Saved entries
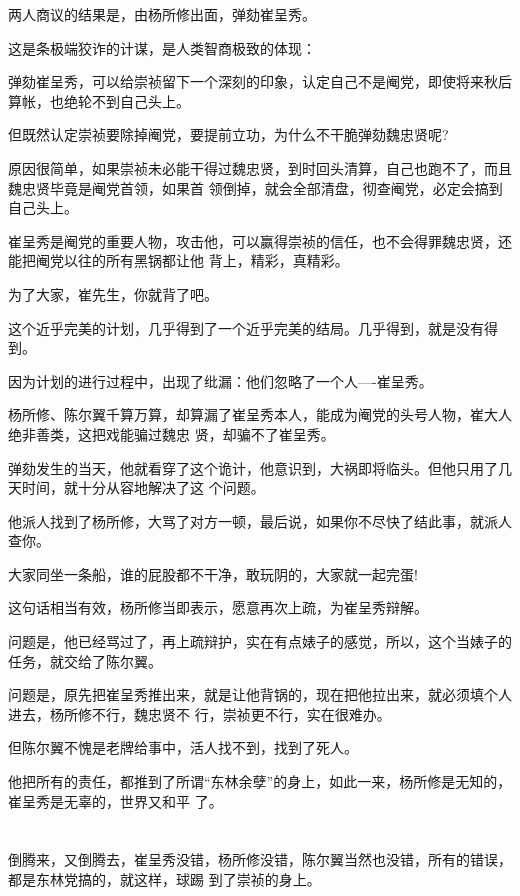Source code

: \documentclass[11pt,a4paper,onecolumn]{article}
\begin{document}
两人商议的结果是，由杨所修出面，弹劾崔呈秀。

这是条极端狡诈的计谋，是人类智商极致的体现：

弹劾崔呈秀，可以给崇祯留下一个深刻的印象，认定自己不是阉党，即使将来秋后算帐，也绝轮不到自己头上。

但既然认定崇祯要除掉阉党，要提前立功，为什么不干脆弹劾魏忠贤呢?

原因很简单，如果崇祯未必能干得过魏忠贤，到时回头清算，自己也跑不了，而且魏忠贤毕竟是阉党首领，如果首
领倒掉，就会全部清盘，彻查阉党，必定会搞到自己头上。

崔呈秀是阉党的重要人物，攻击他，可以赢得崇祯的信任，也不会得罪魏忠贤，还能把阉党以往的所有黑锅都让他
背上，精彩，真精彩。

为了大家，崔先生，你就背了吧。

这个近乎完美的计划，几乎得到了一个近乎完美的结局。几乎得到，就是没有得到。

因为计划的进行过程中，出现了纰漏：他们忽略了一个人----崔呈秀。

杨所修、陈尔翼千算万算，却算漏了崔呈秀本人，能成为阉党的头号人物，崔大人绝非善类，这把戏能骗过魏忠
贤，却骗不了崔呈秀。

弹劾发生的当天，他就看穿了这个诡计，他意识到，大祸即将临头。但他只用了几天时间，就十分从容地解决了这
个问题。

他派人找到了杨所修，大骂了对方一顿，最后说，如果你不尽快了结此事，就派人查你。

大家同坐一条船，谁的屁股都不干净，敢玩阴的，大家就一起完蛋!

这句话相当有效，杨所修当即表示，愿意再次上疏，为崔呈秀辩解。

问题是，他已经骂过了，再上疏辩护，实在有点婊子的感觉，所以，这个当婊子的任务，就交给了陈尔翼。

问题是，原先把崔呈秀推出来，就是让他背锅的，现在把他拉出来，就必须填个人进去，杨所修不行，魏忠贤不
行，崇祯更不行，实在很难办。

但陈尔翼不愧是老牌给事中，活人找不到，找到了死人。

他把所有的责任，都推到了所谓``东林余孽''的身上，如此一来，杨所修是无知的，崔呈秀是无辜的，世界又和平
了。

\section[\thesection]{}

倒腾来，又倒腾去，崔呈秀没错，杨所修没错，陈尔翼当然也没错，所有的错误，都是东林党搞的，就这样，球踢
到了崇祯的身上。
\end{document}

* Aim of the task *
Set down, exactly and only, the lines running from the one holding "问题是，他已经骂过了，再上疏" through the end of the records above, both ends included.

* Response to the exercise *
问题是，他已经骂过了，再上疏辩护，实在有点婊子的感觉，所以，这个当婊子的任务，就交给了陈尔翼。

问题是，原先把崔呈秀推出来，就是让他背锅的，现在把他拉出来，就必须填个人进去，杨所修不行，魏忠贤不
行，崇祯更不行，实在很难办。

但陈尔翼不愧是老牌给事中，活人找不到，找到了死人。

他把所有的责任，都推到了所谓``东林余孽''的身上，如此一来，杨所修是无知的，崔呈秀是无辜的，世界又和平
了。

\section[\thesection]{}

倒腾来，又倒腾去，崔呈秀没错，杨所修没错，陈尔翼当然也没错，所有的错误，都是东林党搞的，就这样，球踢
到了崇祯的身上。
\end{document}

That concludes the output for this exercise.